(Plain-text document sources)
════════════════════

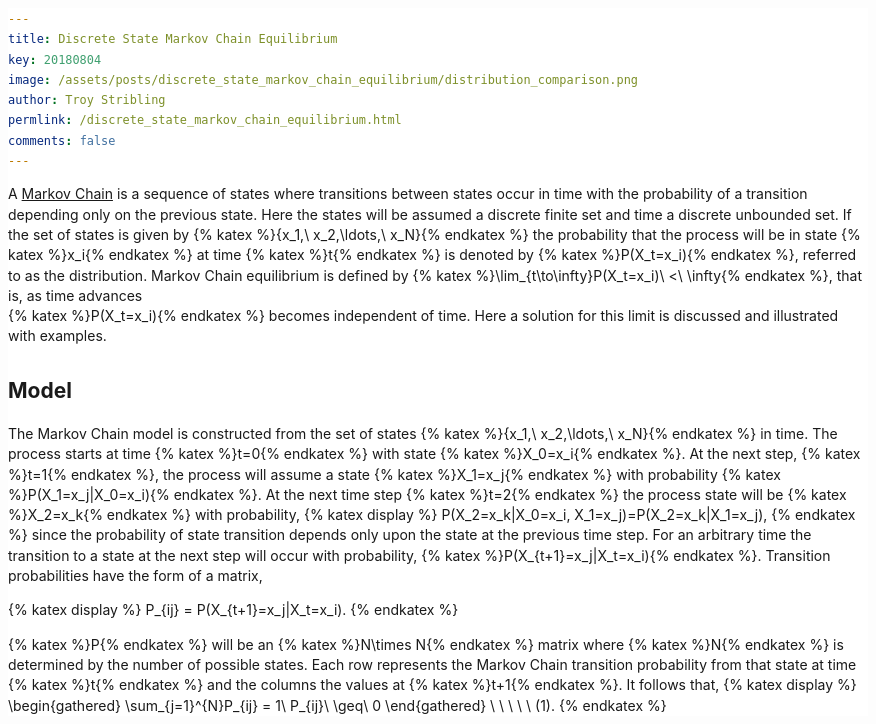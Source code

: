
 ```yaml
---
title: Discrete State Markov Chain Equilibrium
key: 20180804
image: /assets/posts/discrete_state_markov_chain_equilibrium/distribution_comparison.png
author: Troy Stribling
permlink: /discrete_state_markov_chain_equilibrium.html
comments: false
---
```

A [Markov Chain](https://en.wikipedia.org/wiki/Markov_chain) is a sequence of states
where transitions between states occur in time with
the probability of a transition depending only on the previous state. Here the
states will be assumed a discrete finite set and time a discrete unbounded set. If the
set of states is given by {% katex %}\{x_1,\ x_2,\ldots,\ x_N\}{% endkatex %} the probability
that the process will be in state {% katex %}x_i{% endkatex %} at time {% katex %}t{% endkatex %}
is denoted by {% katex %}P(X_t=x_i){% endkatex %}, referred to as the distribution.
Markov Chain equilibrium is defined by {% katex %}\lim_{t\to\infty}P(X_t=x_i)\ <\ \infty{% endkatex %},
that is, as time advances  
{% katex %}P(X_t=x_i){% endkatex %} becomes independent of time. Here a solution
for this limit is discussed and illustrated with examples.



## Model

The Markov Chain model is constructed from the set of states
{% katex %}\{x_1,\ x_2,\ldots,\ x_N\}{% endkatex %} in time.
The process starts at time {% katex %}t=0{% endkatex %} with state {% katex %}X_0=x_i{% endkatex %}.
At the next step, {% katex %}t=1{% endkatex %}, the process will assume a state
{% katex %}X_1=x_j{% endkatex %} with probability {% katex %}P(X_1=x_j|X_0=x_i){% endkatex %}.
At the next time step {% katex %}t=2{% endkatex %} the process state will be
{% katex %}X_2=x_k{% endkatex %} with probability,
{% katex display %}
P(X_2=x_k|X_0=x_i, X_1=x_j)=P(X_2=x_k|X_1=x_j),
{% endkatex %}
since the probability of state transition depends only upon the state at the previous time step.
For an arbitrary time the transition to a state at the next step will occur with probability,
{% katex %}P(X_{t+1}=x_j|X_t=x_i){% endkatex %}. Transition probabilities have the form of
a matrix,

{% katex display %}
P_{ij} = P(X_{t+1}=x_j|X_t=x_i).
{% endkatex %}

{% katex %}P{% endkatex %} will be an {% katex %}N\times N{% endkatex %} matrix
where {% katex %}N{% endkatex %} is determined by the number of possible states. Each
row represents the Markov Chain transition probability from that state at
time {% katex %}t{% endkatex %} and the columns the values at {% katex %}t+1{% endkatex %}.
It follows that,
{% katex display %}
\begin{gathered}
\sum_{j=1}^{N}P_{ij} = 1\\
P_{ij}\ \geq\ 0
\end{gathered} \ \ \ \ \ (1).
{% endkatex %}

════════════════════

◆ **INSTRUCTIONS TO FOLLOW**
Return every line of the data above in which "where" appears.

◆ **EXPECTED OUTPUT**
where transitions between states occur in time with
where {% katex %}N{% endkatex %} is determined by the number of possible states. Each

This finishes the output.